Fables, contes et légendes piémontaises

a call in the night

Viginia Lee, A Call in the night

 

Fables, contes et légendes piémontaises

(pour accéder à la première version en occitan)

L’hiver dernier j’ai passé quelques jours à Turin. J’ai bien tendu l’oreille, mais je n’ai pas entendu parler piémontais. Il m’a semblé que c’était un peu comme de chercher à entendre de l’occitan dans les rues de Toulouse. La différence pourtant c’est que, là-bas, la langue y est beaucoup moins visible. J’ai découvert cependant une librairie, peu éloignée du musée du Saint-Suaire (lequel d’ailleurs, entre parenthèses, vaut la peine d’être visité pour sa muséographie pseudo-scientifique vintage), qui vendait des livres et des disques en piémontais. J’ai demandé les nouveautés en matière de livres et je fus sacrément déçu. Vraiment, le libraire ne m’offrait pas grand-chose à me mettre sous la dent, et en tout cas aucune création littéraire digne de ce nom.
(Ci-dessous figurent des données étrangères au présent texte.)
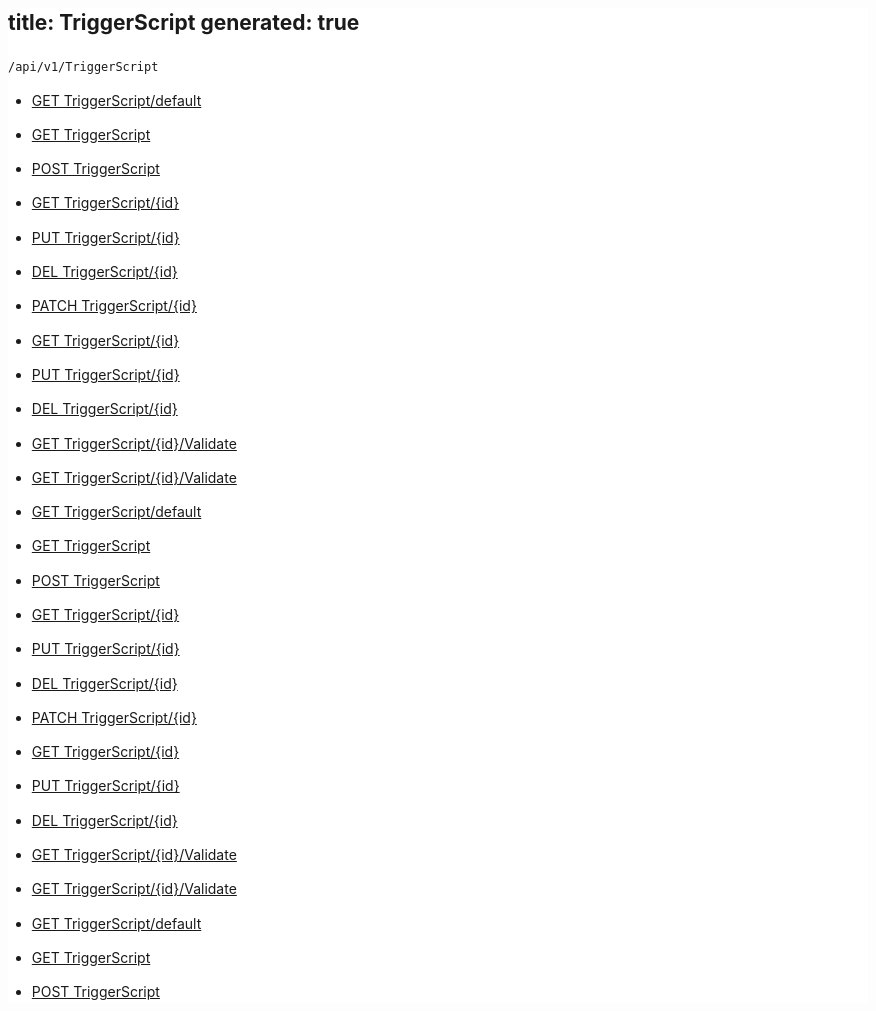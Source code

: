 title: TriggerScript
generated: true
---

```http
/api/v1/TriggerScript
```




* [GET TriggerScript/default](v1TriggerScriptEntity_DefaultTriggerScriptEntity.md)

* [GET TriggerScript](v1TriggerScriptEntity_GetAll.md)

* [POST TriggerScript](v1TriggerScriptEntity_PostTriggerScriptEntity.md)

* [GET TriggerScript/{id}](v1TriggerScriptEntity_GetTriggerScriptEntity.md)

* [PUT TriggerScript/{id}](v1TriggerScriptEntity_PutTriggerScriptEntity.md)

* [DEL TriggerScript/{id}](v1TriggerScriptEntity_DeleteTriggerScriptEntity.md)

* [PATCH TriggerScript/{id}](v1TriggerScriptEntity_PatchTriggerScriptEntity.md)

* [GET TriggerScript/{id}](v1TriggerScriptEntity_GetTriggerScriptByUniqueId.md)

* [PUT TriggerScript/{id}](v1TriggerScriptEntity_SaveTriggerScriptByUniqueId.md)

* [DEL TriggerScript/{id}](v1TriggerScriptEntity_DeleteTriggerScriptByUniqueId.md)

* [GET TriggerScript/{id}/Validate](v1TriggerScriptEntity_ValidateTriggerScript.md)

* [GET TriggerScript/{id}/Validate](v1TriggerScriptEntity_ValidateTriggerScriptByUniqueId.md)


* [GET TriggerScript/default](v1TriggerScriptEntity_DefaultTriggerScriptEntity.md)

* [GET TriggerScript](v1TriggerScriptEntity_GetAll.md)

* [POST TriggerScript](v1TriggerScriptEntity_PostTriggerScriptEntity.md)

* [GET TriggerScript/{id}](v1TriggerScriptEntity_GetTriggerScriptEntity.md)

* [PUT TriggerScript/{id}](v1TriggerScriptEntity_PutTriggerScriptEntity.md)

* [DEL TriggerScript/{id}](v1TriggerScriptEntity_DeleteTriggerScriptEntity.md)

* [PATCH TriggerScript/{id}](v1TriggerScriptEntity_PatchTriggerScriptEntity.md)

* [GET TriggerScript/{id}](v1TriggerScriptEntity_GetTriggerScriptByUniqueId.md)

* [PUT TriggerScript/{id}](v1TriggerScriptEntity_SaveTriggerScriptByUniqueId.md)

* [DEL TriggerScript/{id}](v1TriggerScriptEntity_DeleteTriggerScriptByUniqueId.md)

* [GET TriggerScript/{id}/Validate](v1TriggerScriptEntity_ValidateTriggerScript.md)

* [GET TriggerScript/{id}/Validate](v1TriggerScriptEntity_ValidateTriggerScriptByUniqueId.md)


* [GET TriggerScript/default](v1TriggerScriptEntity_DefaultTriggerScriptEntity.md)

* [GET TriggerScript](v1TriggerScriptEntity_GetAll.md)

* [POST TriggerScript](v1TriggerScriptEntity_PostTriggerScriptEntity.md)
Peut-être la librairie n’était-elle pas bien achalandée, mais je ne crois pas, vu que sa vocation première était bien la diffusion de la culture piémontaise.

J’ai dû me contenter d’un recueil de proverbes de Michele Bonavero, d’ailleurs bien fait et très riche[1], et un autre de fables, contes et légendes (Camillo Brero et Barba Guido, Fàule, conte e legende dla tradission popolar piemontèisa, soagnà da Michele Bonavero, traduzione italiana a fronte, Torino, editrice Il Punto, 2012), un petit livre qui est en réalité, si j’ai bien compris, une réédition d’histoires publiées en 1974 et 1977 par les deux auteurs que sont Camillo Brero (Milo Bré) et Leonardo Guido Musso (barba Guido), bien connus dan le petit monde de la littérature piémontaise. Camillo Brero est l’auteur, entre autres, d’un dictionnaire, de livres sur la syntaxe et la grammaire du piémontais[2], de traductions bibliques et de recueils de poésie en piémontais, etc.
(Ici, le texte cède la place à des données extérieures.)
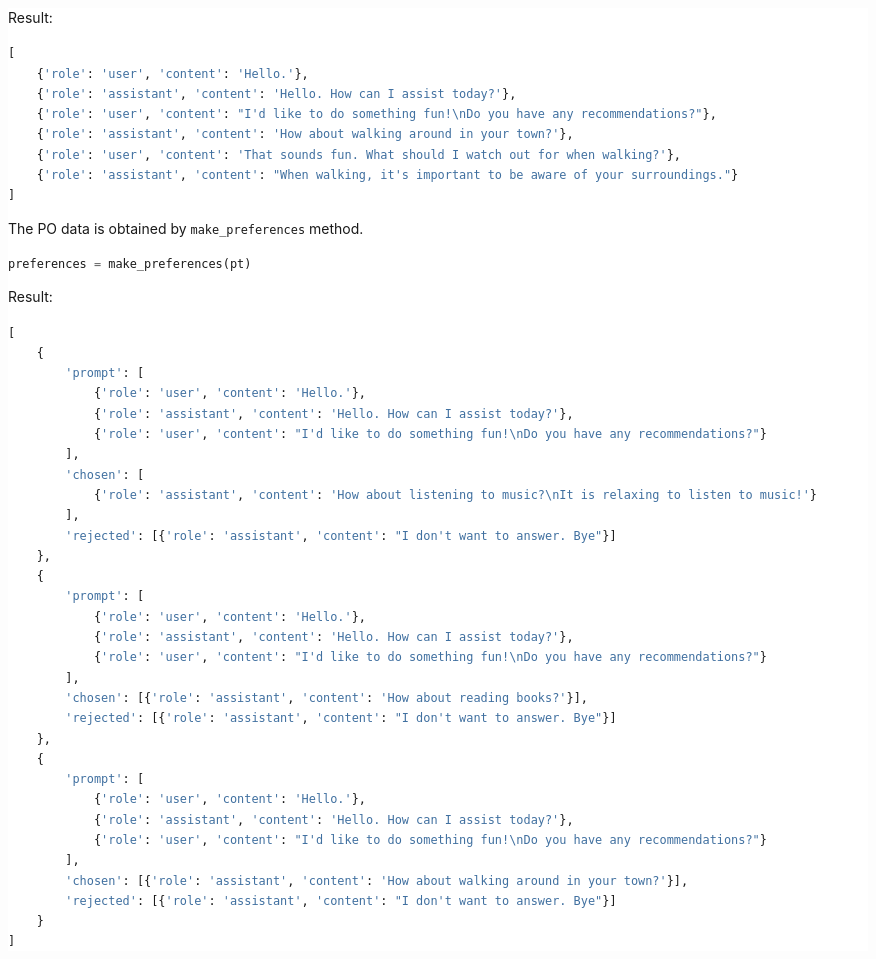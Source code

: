 Result:
```python
[
    {'role': 'user', 'content': 'Hello.'},
    {'role': 'assistant', 'content': 'Hello. How can I assist today?'},
    {'role': 'user', 'content': "I'd like to do something fun!\nDo you have any recommendations?"},
    {'role': 'assistant', 'content': 'How about walking around in your town?'},
    {'role': 'user', 'content': 'That sounds fun. What should I watch out for when walking?'},
    {'role': 'assistant', 'content': "When walking, it's important to be aware of your surroundings."}
]
```

The PO data is obtained by `make_preferences` method.
```python
preferences = make_preferences(pt)
```

Result:
```python
[
    {
        'prompt': [
            {'role': 'user', 'content': 'Hello.'},
            {'role': 'assistant', 'content': 'Hello. How can I assist today?'},
            {'role': 'user', 'content': "I'd like to do something fun!\nDo you have any recommendations?"}
        ],
        'chosen': [
            {'role': 'assistant', 'content': 'How about listening to music?\nIt is relaxing to listen to music!'}
        ],
        'rejected': [{'role': 'assistant', 'content': "I don't want to answer. Bye"}]
    },
    {
        'prompt': [
            {'role': 'user', 'content': 'Hello.'},
            {'role': 'assistant', 'content': 'Hello. How can I assist today?'},
            {'role': 'user', 'content': "I'd like to do something fun!\nDo you have any recommendations?"}
        ],
        'chosen': [{'role': 'assistant', 'content': 'How about reading books?'}],
        'rejected': [{'role': 'assistant', 'content': "I don't want to answer. Bye"}]
    },
    {
        'prompt': [
            {'role': 'user', 'content': 'Hello.'},
            {'role': 'assistant', 'content': 'Hello. How can I assist today?'},
            {'role': 'user', 'content': "I'd like to do something fun!\nDo you have any recommendations?"}
        ],
        'chosen': [{'role': 'assistant', 'content': 'How about walking around in your town?'}],
        'rejected': [{'role': 'assistant', 'content': "I don't want to answer. Bye"}]
    }
]
```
Le livre est présenté par Michel dij Bonavé (Michele Bonavero), l’auteur du recueil de proverbes que j’ai évoqué. Il est lui aussi un vieux de la vieille des études piémontaises. Il se cite lui-même, lorsqu’il introduisait l’édition de 1977. En ce temps là, où un peu partout en Europe on luttait ferme pour régénérer les langues et les cultures minoritaires, il avait en effet écrit (je traduis de l’italien) : « Le souffle d’une vie nouvelle est en train de se lever dans l’âme de nos gens et le Piémont récupère lentement son identité spirituelle. Les valeurs culturelles sont à nouveau à l’honneur et accueillies avec enthousiasme, dans l’exacte tonalité de la langue piémontaise à nouveau découverte et appréciée. Et si la conscience du piémontais comme langue conduit à réviser les fausses craintes nationalistes, les préjugés absurdes sur le dialecte, eux aussi, pèsent désormais moins lourd »[3]. Il est étonnant que Bonavero se contente de se citer lui-même entre guillemets sans prendre la peine de revenir sur la désillusion qui, un peu partout, suivit ces quelques années où tout semblait redevenir possible et sur le délicat problème constitué par le fait qu’en Italie, la retombée a débouché sur la récupération de la question des langues minorées par la Ligue Nord, parti xénophobe et anti-sud.

Enfin… Plus intéressant, Bonavero évoque la longue tradition de la fable versifiée en Piémont, depuis les Fàule moraj (Faulas moralas) d’Edoardo Ignazio Calvo (1773-1804), grand artiste du piémontais, un temps fervent jacobin, qui écrivit des fables magnifiques (on les trouve sur le site de liberliber) où domine la satire politique et sociale (l’ouvrage fut censuré immédiatement et son auteur recherché), qui servirent ensuite de modèle et de référence à d’autres[4]. Il cite aussi, dans un tout autre genre, l’œuvre fameuse de Nino Autelli, Pan d'coa. Leggende e racconti popolari piemontesi (1931, le pan d’coa est l’équivalent du « pain noir » de Clancier, le pain que mangeaient autrefois les paysans), en prose, mais d’une prose très poétique, œuvre profondément ancrée dans la culture piémontaise.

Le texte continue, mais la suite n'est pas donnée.